When representations of reductive Lie group in a Banach space and in its Garding space have the same length?

Question

Let $G$ be a real reductive Lie group (e.g. $G=\operatorname{GL}(n,\mathbb{R})$). Let $\rho$ be a continuous representation of $G$ in a Banach space $V$. Let $V^\infty\subset V$ be the subspace of smooth vectors equipped with the Garding topology. Let $\rho^\infty$ be the natural representation of $G$ in $V^\infty$.

Under what precise technical conditions the representations $\rho$ and $\rho^\infty$ have the same length?

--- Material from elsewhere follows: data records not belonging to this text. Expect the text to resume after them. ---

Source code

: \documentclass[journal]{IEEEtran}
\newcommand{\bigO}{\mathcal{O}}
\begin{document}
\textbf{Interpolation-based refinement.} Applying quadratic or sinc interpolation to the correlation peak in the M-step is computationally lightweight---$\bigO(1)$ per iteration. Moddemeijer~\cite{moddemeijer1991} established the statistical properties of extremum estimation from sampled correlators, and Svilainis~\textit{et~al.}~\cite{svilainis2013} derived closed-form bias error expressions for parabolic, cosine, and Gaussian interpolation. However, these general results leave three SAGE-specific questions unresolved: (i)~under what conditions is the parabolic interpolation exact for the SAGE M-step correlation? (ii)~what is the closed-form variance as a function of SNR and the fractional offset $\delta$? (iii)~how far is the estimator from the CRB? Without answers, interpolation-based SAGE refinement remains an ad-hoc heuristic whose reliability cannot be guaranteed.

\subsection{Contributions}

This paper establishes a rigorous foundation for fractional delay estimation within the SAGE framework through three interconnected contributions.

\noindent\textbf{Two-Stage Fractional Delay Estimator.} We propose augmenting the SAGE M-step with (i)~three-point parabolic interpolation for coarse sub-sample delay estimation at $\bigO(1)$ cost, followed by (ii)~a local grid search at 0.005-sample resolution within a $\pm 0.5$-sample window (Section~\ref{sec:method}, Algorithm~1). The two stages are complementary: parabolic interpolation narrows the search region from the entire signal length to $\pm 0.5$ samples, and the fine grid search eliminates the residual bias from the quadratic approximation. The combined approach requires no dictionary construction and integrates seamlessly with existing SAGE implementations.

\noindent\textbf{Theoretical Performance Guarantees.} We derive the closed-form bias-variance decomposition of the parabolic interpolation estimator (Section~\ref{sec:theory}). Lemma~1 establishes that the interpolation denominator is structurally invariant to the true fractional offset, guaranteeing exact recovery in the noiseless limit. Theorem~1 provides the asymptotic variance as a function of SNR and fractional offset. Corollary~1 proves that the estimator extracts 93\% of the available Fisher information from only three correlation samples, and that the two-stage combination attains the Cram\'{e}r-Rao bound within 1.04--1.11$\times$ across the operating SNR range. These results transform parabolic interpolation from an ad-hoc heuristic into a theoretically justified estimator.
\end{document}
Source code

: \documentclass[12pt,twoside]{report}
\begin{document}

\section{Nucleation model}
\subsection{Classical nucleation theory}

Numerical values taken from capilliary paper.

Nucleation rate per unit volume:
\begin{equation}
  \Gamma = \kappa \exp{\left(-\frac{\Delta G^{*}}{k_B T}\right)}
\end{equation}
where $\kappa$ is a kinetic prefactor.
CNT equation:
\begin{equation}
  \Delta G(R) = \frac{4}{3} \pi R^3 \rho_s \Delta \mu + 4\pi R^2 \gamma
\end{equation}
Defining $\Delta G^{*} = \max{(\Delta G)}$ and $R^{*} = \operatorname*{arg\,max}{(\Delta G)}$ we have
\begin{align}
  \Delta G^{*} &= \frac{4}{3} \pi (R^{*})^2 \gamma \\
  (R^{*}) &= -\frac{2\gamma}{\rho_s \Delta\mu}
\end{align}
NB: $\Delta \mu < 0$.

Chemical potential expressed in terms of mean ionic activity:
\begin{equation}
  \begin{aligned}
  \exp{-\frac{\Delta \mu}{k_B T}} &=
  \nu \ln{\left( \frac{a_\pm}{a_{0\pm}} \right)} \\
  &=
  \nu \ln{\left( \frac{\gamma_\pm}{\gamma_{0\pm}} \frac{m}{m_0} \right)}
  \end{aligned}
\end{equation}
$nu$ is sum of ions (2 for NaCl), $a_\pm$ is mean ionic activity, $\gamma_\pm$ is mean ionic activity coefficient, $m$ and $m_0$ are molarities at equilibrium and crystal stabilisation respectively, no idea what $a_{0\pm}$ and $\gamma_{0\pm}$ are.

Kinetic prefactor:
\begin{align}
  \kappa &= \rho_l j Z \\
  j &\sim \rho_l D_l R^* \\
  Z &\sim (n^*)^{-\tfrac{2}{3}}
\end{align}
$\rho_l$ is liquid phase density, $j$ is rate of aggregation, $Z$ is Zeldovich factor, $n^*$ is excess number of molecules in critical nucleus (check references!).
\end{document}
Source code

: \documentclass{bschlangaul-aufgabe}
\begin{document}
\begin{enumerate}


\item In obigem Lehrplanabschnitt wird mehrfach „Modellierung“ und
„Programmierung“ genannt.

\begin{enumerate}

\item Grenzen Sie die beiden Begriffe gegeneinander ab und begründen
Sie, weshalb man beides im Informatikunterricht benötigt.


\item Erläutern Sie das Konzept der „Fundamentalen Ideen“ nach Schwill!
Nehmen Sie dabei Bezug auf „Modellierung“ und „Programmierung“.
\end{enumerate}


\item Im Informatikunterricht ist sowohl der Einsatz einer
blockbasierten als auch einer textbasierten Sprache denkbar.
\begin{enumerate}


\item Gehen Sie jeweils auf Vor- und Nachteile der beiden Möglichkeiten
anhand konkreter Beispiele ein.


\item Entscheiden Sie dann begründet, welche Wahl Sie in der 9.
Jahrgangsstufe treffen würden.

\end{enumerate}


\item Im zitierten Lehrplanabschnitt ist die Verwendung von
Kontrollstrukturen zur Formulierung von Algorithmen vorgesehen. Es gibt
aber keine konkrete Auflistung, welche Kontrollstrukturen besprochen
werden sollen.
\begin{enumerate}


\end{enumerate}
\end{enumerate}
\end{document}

As far as I understand this situation is rather typical in the theory.

A reference would be very helpful.

Answer 1

I do not know if you need K-admissibility. You can check if it fails in the following example: write the usual Iwasawa for $\operatorname{SL}_2(R)=KAN$, $MAN$ usual parabolic. Fix $ T$ a continuous linear operator in a Banach space without closed invariant subspaces (Enflo's example). Now, it is known that $\operatorname{Ind}_{MAN}^{\operatorname{SL}_2(\mathbb R)}(1\otimes e^{T\cdot}\otimes 1)$ is irreducible and it is not admissible. Let me call to your attention Section 11.8 in Wallach Real reductive groups II.

Answer 2

If you consider $V^\infty$ with its Fréchet topology. and irreducibility means no closed invariant subspaces except for the trivial ones. Then $V$ is irreducible iff $V^\infty $ is irreducible. In the book Warner, Harmonic Analysis on semisimple Lie groups, Chapter 4, you will find more about this.